- [About this task]: Reproduce every entry precisely as written.

- [Exercise inputs]:
-- -- --

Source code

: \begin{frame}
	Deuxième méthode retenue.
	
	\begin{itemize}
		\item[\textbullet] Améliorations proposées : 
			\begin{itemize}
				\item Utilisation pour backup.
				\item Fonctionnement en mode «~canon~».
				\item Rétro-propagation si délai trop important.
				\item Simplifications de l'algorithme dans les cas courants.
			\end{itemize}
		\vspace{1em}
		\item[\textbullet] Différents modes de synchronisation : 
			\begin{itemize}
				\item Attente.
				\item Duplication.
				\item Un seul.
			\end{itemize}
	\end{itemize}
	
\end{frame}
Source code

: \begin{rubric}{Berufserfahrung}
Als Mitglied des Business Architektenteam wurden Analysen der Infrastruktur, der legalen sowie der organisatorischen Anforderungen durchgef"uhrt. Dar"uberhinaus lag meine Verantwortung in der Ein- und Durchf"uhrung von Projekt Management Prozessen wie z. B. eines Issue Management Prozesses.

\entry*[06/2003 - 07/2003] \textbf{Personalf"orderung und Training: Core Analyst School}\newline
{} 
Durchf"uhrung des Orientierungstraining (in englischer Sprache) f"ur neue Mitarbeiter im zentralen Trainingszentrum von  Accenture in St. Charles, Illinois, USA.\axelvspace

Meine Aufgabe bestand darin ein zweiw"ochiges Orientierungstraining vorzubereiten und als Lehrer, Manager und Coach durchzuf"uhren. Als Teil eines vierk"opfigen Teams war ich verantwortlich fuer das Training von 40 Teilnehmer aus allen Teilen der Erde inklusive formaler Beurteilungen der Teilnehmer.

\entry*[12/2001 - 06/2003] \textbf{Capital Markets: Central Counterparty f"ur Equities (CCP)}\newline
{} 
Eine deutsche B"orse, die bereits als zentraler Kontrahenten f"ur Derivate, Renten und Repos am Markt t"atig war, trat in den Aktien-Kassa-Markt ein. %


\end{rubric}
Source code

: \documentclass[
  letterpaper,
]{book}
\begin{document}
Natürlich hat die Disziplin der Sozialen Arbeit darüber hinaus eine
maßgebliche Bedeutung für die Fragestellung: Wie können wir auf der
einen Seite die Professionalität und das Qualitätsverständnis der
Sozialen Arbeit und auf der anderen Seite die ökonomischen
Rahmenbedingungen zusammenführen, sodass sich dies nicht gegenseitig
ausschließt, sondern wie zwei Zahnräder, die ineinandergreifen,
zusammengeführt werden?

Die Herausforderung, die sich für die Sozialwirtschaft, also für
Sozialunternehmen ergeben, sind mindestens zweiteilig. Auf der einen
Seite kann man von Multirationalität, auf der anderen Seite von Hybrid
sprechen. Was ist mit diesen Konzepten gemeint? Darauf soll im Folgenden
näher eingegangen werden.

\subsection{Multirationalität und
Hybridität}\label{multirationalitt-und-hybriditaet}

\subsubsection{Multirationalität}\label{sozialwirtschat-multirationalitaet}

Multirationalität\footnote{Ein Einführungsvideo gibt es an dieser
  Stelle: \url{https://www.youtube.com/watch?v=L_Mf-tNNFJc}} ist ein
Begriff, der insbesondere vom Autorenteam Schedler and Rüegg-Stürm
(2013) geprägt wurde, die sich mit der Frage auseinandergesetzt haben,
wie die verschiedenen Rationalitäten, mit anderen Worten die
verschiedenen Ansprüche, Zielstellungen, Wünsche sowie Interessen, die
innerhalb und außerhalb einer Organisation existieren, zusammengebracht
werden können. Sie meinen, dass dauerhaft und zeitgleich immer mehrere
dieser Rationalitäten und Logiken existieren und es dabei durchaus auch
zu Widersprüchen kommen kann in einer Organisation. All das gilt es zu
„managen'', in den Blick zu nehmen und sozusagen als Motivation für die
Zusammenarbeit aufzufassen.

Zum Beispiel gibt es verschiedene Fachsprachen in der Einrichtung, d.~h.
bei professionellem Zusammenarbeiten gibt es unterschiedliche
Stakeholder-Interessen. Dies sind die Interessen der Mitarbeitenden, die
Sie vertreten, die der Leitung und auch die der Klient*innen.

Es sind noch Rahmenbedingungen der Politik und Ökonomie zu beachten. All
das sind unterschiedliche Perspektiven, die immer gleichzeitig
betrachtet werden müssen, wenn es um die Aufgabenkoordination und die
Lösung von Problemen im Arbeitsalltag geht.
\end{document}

-- -- --

- [Answer box]:
Source code

: \begin{frame}
	Deuxième méthode retenue.
	
	\begin{itemize}
		\item[\textbullet] Améliorations proposées : 
			\begin{itemize}
				\item Utilisation pour backup.
				\item Fonctionnement en mode «~canon~».
				\item Rétro-propagation si délai trop important.
				\item Simplifications de l'algorithme dans les cas courants.
			\end{itemize}
		\vspace{1em}
		\item[\textbullet] Différents modes de synchronisation : 
			\begin{itemize}
				\item Attente.
				\item Duplication.
				\item Un seul.
			\end{itemize}
	\end{itemize}
	
\end{frame}
Source code

: \begin{rubric}{Berufserfahrung}
Als Mitglied des Business Architektenteam wurden Analysen der Infrastruktur, der legalen sowie der organisatorischen Anforderungen durchgef"uhrt. Dar"uberhinaus lag meine Verantwortung in der Ein- und Durchf"uhrung von Projekt Management Prozessen wie z. B. eines Issue Management Prozesses.

\entry*[06/2003 - 07/2003] \textbf{Personalf"orderung und Training: Core Analyst School}\newline
{} 
Durchf"uhrung des Orientierungstraining (in englischer Sprache) f"ur neue Mitarbeiter im zentralen Trainingszentrum von  Accenture in St. Charles, Illinois, USA.\axelvspace

Meine Aufgabe bestand darin ein zweiw"ochiges Orientierungstraining vorzubereiten und als Lehrer, Manager und Coach durchzuf"uhren. Als Teil eines vierk"opfigen Teams war ich verantwortlich fuer das Training von 40 Teilnehmer aus allen Teilen der Erde inklusive formaler Beurteilungen der Teilnehmer.

\entry*[12/2001 - 06/2003] \textbf{Capital Markets: Central Counterparty f"ur Equities (CCP)}\newline
{} 
Eine deutsche B"orse, die bereits als zentraler Kontrahenten f"ur Derivate, Renten und Repos am Markt t"atig war, trat in den Aktien-Kassa-Markt ein. %


\end{rubric}
Source code

: \documentclass[
  letterpaper,
]{book}
\begin{document}
Natürlich hat die Disziplin der Sozialen Arbeit darüber hinaus eine
maßgebliche Bedeutung für die Fragestellung: Wie können wir auf der
einen Seite die Professionalität und das Qualitätsverständnis der
Sozialen Arbeit und auf der anderen Seite die ökonomischen
Rahmenbedingungen zusammenführen, sodass sich dies nicht gegenseitig
ausschließt, sondern wie zwei Zahnräder, die ineinandergreifen,
zusammengeführt werden?

Die Herausforderung, die sich für die Sozialwirtschaft, also für
Sozialunternehmen ergeben, sind mindestens zweiteilig. Auf der einen
Seite kann man von Multirationalität, auf der anderen Seite von Hybrid
sprechen. Was ist mit diesen Konzepten gemeint? Darauf soll im Folgenden
näher eingegangen werden.

\subsection{Multirationalität und
Hybridität}\label{multirationalitt-und-hybriditaet}

\subsubsection{Multirationalität}\label{sozialwirtschat-multirationalitaet}

Multirationalität\footnote{Ein Einführungsvideo gibt es an dieser
  Stelle: \url{https://www.youtube.com/watch?v=L_Mf-tNNFJc}} ist ein
Begriff, der insbesondere vom Autorenteam Schedler and Rüegg-Stürm
(2013) geprägt wurde, die sich mit der Frage auseinandergesetzt haben,
wie die verschiedenen Rationalitäten, mit anderen Worten die
verschiedenen Ansprüche, Zielstellungen, Wünsche sowie Interessen, die
innerhalb und außerhalb einer Organisation existieren, zusammengebracht
werden können. Sie meinen, dass dauerhaft und zeitgleich immer mehrere
dieser Rationalitäten und Logiken existieren und es dabei durchaus auch
zu Widersprüchen kommen kann in einer Organisation. All das gilt es zu
„managen'', in den Blick zu nehmen und sozusagen als Motivation für die
Zusammenarbeit aufzufassen.

Zum Beispiel gibt es verschiedene Fachsprachen in der Einrichtung, d.~h.
bei professionellem Zusammenarbeiten gibt es unterschiedliche
Stakeholder-Interessen. Dies sind die Interessen der Mitarbeitenden, die
Sie vertreten, die der Leitung und auch die der Klient*innen.

Es sind noch Rahmenbedingungen der Politik und Ökonomie zu beachten. All
das sind unterschiedliche Perspektiven, die immer gleichzeitig
betrachtet werden müssen, wenn es um die Aufgabenkoordination und die
Lösung von Problemen im Arbeitsalltag geht.
\end{document}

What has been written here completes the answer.